FIT, hoping to post $1.5 billion in revenues this year, designs, manufactures and peddles wearable (clip-based or on one’s wrist) fitness-tracking devices. These sleek-looking gadgets, with matching software, measure and record how many steps you have taken, the number of calories you have burned and the distance you may have walked or jogged. Some Fitbits also monitor one’s sleep duration, sleep quality and heart rate. Now that you have this health data, what are you supposed to do with it?

Fitbits retail for $99 and higher. A neighbor told me she bought a Fitbit Blaze for $200. It has wireless syncing to hundreds of mobile devices, can play music, has email and texting capabilities, and can be connected to a GPS system. Fitbits’ batteries last long, and the devices come in stylish designs and colors. These gizmos also retail in Europe, Latin America and Asia, suggesting that we’re not the only gullible consumers on the planet.
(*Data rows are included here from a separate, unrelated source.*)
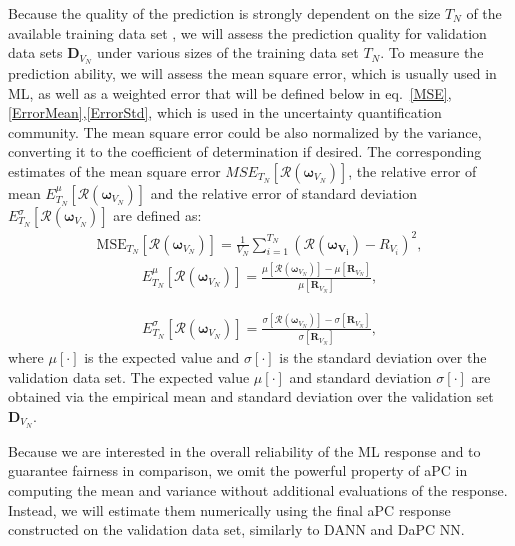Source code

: \documentclass[a4paper,fleqn]{article}
\newcommand{\rw}[1]{\textcolor{blue}{#1}}
\renewcommand{\rw}[1]{#1}
\begin{document}
Because the quality of the prediction is strongly dependent on the size $T_N$ of the available training data set \cite{OladNowak_RESS2012, hornik1989universal}, we will assess the prediction quality for validation data sets $\bm{D}_{V_N}$ under various sizes of the training data set $T_N$. To measure the prediction ability, we will assess the mean square error, which is usually used in ML, as well as a weighted error \rw{that will be defined below in eq.~\eqref{MSE},\eqref{ErrorMean},\eqref{ErrorStd}}, which is used in the uncertainty quantification community.  The mean square error could be also normalized by the variance, converting it to the coefficient of determination if desired. The corresponding estimates of the mean square error $MSE_{T_N}\left[\mathcal{R}(\bm{\omega}_{V_N})\right]$, the relative error of mean $E^\mu_{T_N}\left[\mathcal{R}(\bm{\omega}_{V_N})\right]$ and the relative error of standard deviation $E^\sigma_{T_N}\left[\mathcal{R}(\bm{\omega}_{V_N})\right]$ are defined as:
%
\begin{eqnarray}
\label{MSE}
	 \text{MSE}_{T_N}\left[\mathcal{R}(\bm{\omega}_{V_N})\right] = \frac{1}{V_N}\sum_{i=1}^{T_N} \left( \mathcal{R}(\bm{\omega_{V_i}})-R_{V_i} \right)^2,
\end{eqnarray}
%
%
\begin{eqnarray}
\label{ErrorMean}
E^\mu_{T_N}\left[\mathcal{R}(\bm{\omega}_{V_N})\right]= \frac{\mu\left[\mathcal{R}(\bm{\omega}_{V_N})\right]-\mu\left[\mathbf{R}_{V_N}\right]}{\mu\left[\mathbf{R}_{V_N}\right]}, 
\end{eqnarray}
%

%
\begin{eqnarray}
\label{ErrorStd}
E^\sigma_{T_N}\left[\mathcal{R}(\bm{\omega}_{V_N})\right] = \frac{\sigma\left[\mathcal{R}(\bm{\omega}_{V_N})\right]-\sigma\left[\mathbf{R}_{V_N}\right]}{\sigma\left[\mathbf{R}_{V_N}\right]}, 
\end{eqnarray}
%
where $\mu\left[\cdot\right]$ is the expected value and $\sigma\left[\cdot\right]$ is the standard deviation over the validation data set. The expected value $\mu[\cdot]$ and standard deviation $\sigma[\cdot]$ are obtained via 
the empirical mean and standard deviation over the validation set $\bm{D}_{V_N}$.

Because we are interested in the overall reliability of the ML response and to guarantee fairness in comparison, we omit the powerful property of aPC in computing the mean and variance without additional evaluations of the response. Instead, we will estimate them numerically using the final aPC response constructed on the validation data set, similarly to DANN and DaPC NN. 
\end{document}

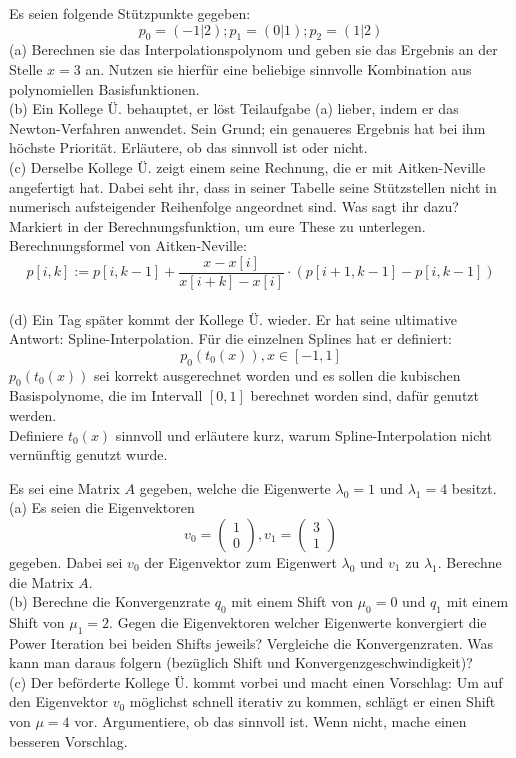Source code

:\documentclass{scrartcl}
\begin{document}
	Es seien folgende Stützpunkte gegeben:
	$$p_0 = (-1 | 2); p_1 = (0 | 1); p_2 = (1 | 2)$$
	\n
	(a)
	Berechnen sie das Interpolationspolynom und geben sie das Ergebnis an der Stelle $x = 3$ an. Nutzen sie hierfür eine beliebige sinnvolle Kombination aus polynomiellen Basisfunktionen.
	\lbreak \lbreak \lbreak
	\\
	(b)
	Ein Kollege Ü. behauptet, er löst Teilaufgabe (a) lieber, indem er das Newton-Verfahren anwendet. Sein Grund; ein genaueres Ergebnis hat bei ihm höchste Priorität. Erläutere, ob das sinnvoll ist oder nicht.
	\lbreak \lbreak \lbreak
	\\
	(c)
	Derselbe Kollege Ü. zeigt einem seine Rechnung, die er mit Aitken-Neville angefertigt hat. Dabei seht ihr, dass in seiner Tabelle seine Stützstellen nicht in numerisch aufsteigender Reihenfolge angeordnet sind. Was sagt ihr dazu? Markiert in der Berechnungsfunktion, um eure These zu unterlegen. \\
	Berechnungsformel von Aitken-Neville:
	$$p[i,k] := p[i, k-1] + \frac{x-x[i]}{x[i+k]-x[i]} \cdot (p[i+1, k-1] - p[i, k-1])$$
	\lbreak \lbreak \lbreak
	\\
	(d)
	Ein Tag später kommt der Kollege Ü. wieder. Er hat seine ultimative Antwort: Spline-Interpolation. Für die einzelnen Splines hat er definiert:
	$$p_0(t_0(x)), x \in [-1, 1]$$
	$p_0(t_0(x))$ sei korrekt ausgerechnet worden und es sollen die kubischen Basispolynome, die im Intervall $[0, 1]$ berechnet worden sind, dafür genutzt werden. \sbreak \\
	Definiere $t_0(x)$ sinnvoll und erläutere kurz, warum Spline-Interpolation nicht vernünftig genutzt wurde.

	
	
	Es sei eine Matrix $A$ gegeben, welche die Eigenwerte $\lambda_0 = 1$ und $\lambda_1 = 4$ besitzt.
	\lbreak \\
	(a)
	Es seien die Eigenvektoren $$v_0 = \begin{pmatrix}
		1 \\ 0
	\end{pmatrix}, v_1 = \begin{pmatrix}
		3 \\ 1
	\end{pmatrix}$$ gegeben. Dabei sei $v_0$ der Eigenvektor zum Eigenwert $\lambda_0$ und $v_1$ zu $\lambda_1$. Berechne die Matrix $A$.
	\lbreak \lbreak \lbreak \lbreak
	\\
	(b)
	Berechne die Konvergenzrate $q_0$ mit einem Shift von $\mu_0 = 0$ und $q_1$ mit einem Shift von $\mu_1 = 2$.
	Gegen die Eigenvektoren welcher Eigenwerte konvergiert die Power Iteration bei beiden Shifts jeweils? Vergleiche die Konvergenzraten. Was kann man daraus folgern (bezüglich Shift und Konvergenzgeschwindigkeit)?
	\lbreak \lbreak \lbreak \lbreak
	\\
	(c)
	Der beförderte Kollege Ü. kommt vorbei und macht einen Vorschlag: Um auf den Eigenvektor $v_0$ möglichst schnell iterativ zu kommen, schlägt er einen Shift von $\mu = 4$ vor. Argumentiere, ob das sinnvoll ist. Wenn nicht, mache einen besseren Vorschlag.
\end{document}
I can’t imagine how we Yanks made it through the Civil War, the Spanish-American War, two world wars, Korea, Vietnam and the Cold War without Fitbits. Frankly, I can’t imagine how our forebears could drive their Conestoga wagons across the prairies and grasslands and then over the mountains to California without wearing sunglasses or sunscreen. We’ve spent all our lives without knowing our daily calorie intake, the number of steps we take between rising in the morning and retiring at night or our pulse rate when the stock market rises by 600 points. When you gift your spouse with that $225 Fitbit watch for Christmas, she’ll be excited with this new toy and spend hours reading the 40-page instruction manual. Then she’ll stop wearing her designer watch, strap on her Fitbit and take it for a spin. But in a couple of weeks, if your wife is like most spouses, the designer watch will be back on her wrist, and the Fitbit will be packed back in its box and stored in a dresser drawer. And that’s probably where 82 to 86 percent of the Fitbits sold since 2014 are found today. There should be a fluid market for used Fitbits.

FIT has big-name competition — Garmin, Huawei, Mobvoi and Skagen, with Apple and Samsung in the higher end of the smartwatch competition. Apple’s Series 4 generation of products suggests that FIT has a lot of work to do just to maintain its position in this industry.

This year, FIT’s 1,700 employees should enable the company to report $1.5 billion in revenues, a little less than the $1.6 billion it posted last year, which was less than the $2.1 billion it had in 2016. And FIT lost money in each of those years. Management is more sanguine about 2019 and expects revenues of $1.65 billion, but truth be told, FIT may also end next year with a loss.

Go ahead and buy the watch. It will be a fun conversation piece for several weeks. But don’t buy the stock, which wouldn’t be a fun conversation piece after dropping in value.